General-Purpose Compression

We have been thinking about using general-purpose compression for some time.

Pro:

    • Better compression ratio than custom compact encodings in many cases.

    • Handles arbitrary data, not just strings or integers.

    • Low maintenance when using well-tested open source libraries.

Con:

    • Too much overhead (time and memory) for very small amounts of data, such as short strings.

    • ICU4C data loading memory-maps data (strings, binary collation blobs, etc.). Decompression would require heap-allocating the uncompressed result, normally per process. Up-front decompression would waste time and space for unused data. Incremental decompression requires synchronization. See also "Runtime Issues for Compression" on the "Resource Bundle Strings" page.

Requirements:

    • Must be compatible with the ICU license.

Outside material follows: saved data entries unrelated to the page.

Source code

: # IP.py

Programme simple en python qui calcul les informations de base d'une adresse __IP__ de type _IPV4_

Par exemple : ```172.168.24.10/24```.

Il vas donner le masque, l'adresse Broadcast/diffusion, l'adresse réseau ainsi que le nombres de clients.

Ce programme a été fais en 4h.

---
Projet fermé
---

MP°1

    • Must be supported in Java, ideally via built-in java.util.zip: zlib, gzip or zip.

Recommendation:

It looks like zlib might be the best choice: It is open source with a notice-style license like ICU's, is free of patents, documented in RFCs (1950 & 1951) supported in java.util.zip, used in .jar and .png files, used in Apache, ...

Granularity

Compress whole .dat package. Pro: Might be best compression because it can optimize across pieces. Con: Need to decompress all of the data before accessing any of it.

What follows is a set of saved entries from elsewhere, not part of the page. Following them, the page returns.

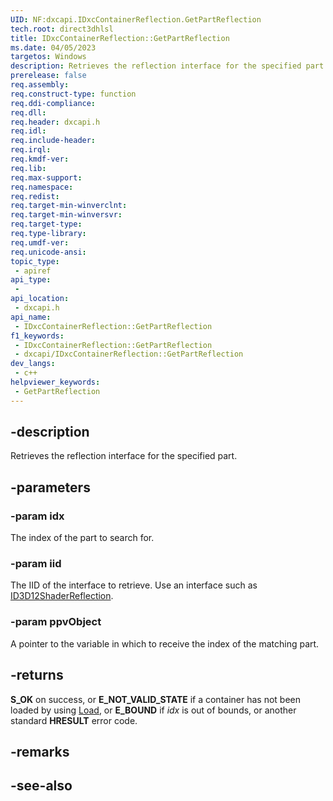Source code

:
 ```yaml
---
UID: NF:dxcapi.IDxcContainerReflection.GetPartReflection
tech.root: direct3dhlsl
title: IDxcContainerReflection::GetPartReflection
ms.date: 04/05/2023
targetos: Windows
description: Retrieves the reflection interface for the specified part.
prerelease: false
req.assembly: 
req.construct-type: function
req.ddi-compliance: 
req.dll: 
req.header: dxcapi.h
req.idl: 
req.include-header: 
req.irql: 
req.kmdf-ver: 
req.lib: 
req.max-support: 
req.namespace: 
req.redist: 
req.target-min-winverclnt: 
req.target-min-winversvr: 
req.target-type: 
req.type-library: 
req.umdf-ver: 
req.unicode-ansi: 
topic_type:
 - apiref
api_type:
 - 
api_location:
 - dxcapi.h
api_name:
 - IDxcContainerReflection::GetPartReflection
f1_keywords:
 - IDxcContainerReflection::GetPartReflection
 - dxcapi/IDxcContainerReflection::GetPartReflection
dev_langs:
 - c++
helpviewer_keywords:
 - GetPartReflection
---
```


## -description

Retrieves the reflection interface for the specified part.

## -parameters

### -param idx

The index of the part to search for.

### -param iid

The IID of the interface to retrieve. Use an interface such as [ID3D12ShaderReflection](/windows/win32/api/d3d12shader/nn-d3d12shader-id3d12shaderreflection).

### -param ppvObject

A pointer to the variable in which to receive the index of the matching part.

## -returns

**S_OK** on success, or **E_NOT_VALID_STATE** if a container has not been loaded by using [Load](./nf-dxcapi-idxccontainerreflection-load), or **E_BOUND** if *idx* is out of bounds, or another standard **HRESULT** error code.

## -remarks

## -see-also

Compress per data item/file, e.g. per resource bundle, except for the header. Pro: Could be used with any data item/file without modification to its internal format. The general data writing and loading code could handle compression and decompression. Con: If it is common for only parts of a data item/file to be accessed, such as in resource bundles, then the decompression may read and decompress much more data than necessary, and the per-data-item/file load time increases.

Compress per piece of data, e.g. per string in a resource bundle. Pro: Does not decompress what's not used, faster bundle loading. Con: Probably inefficient for short strings (which are most common). Need per-string synchronization for multithreading.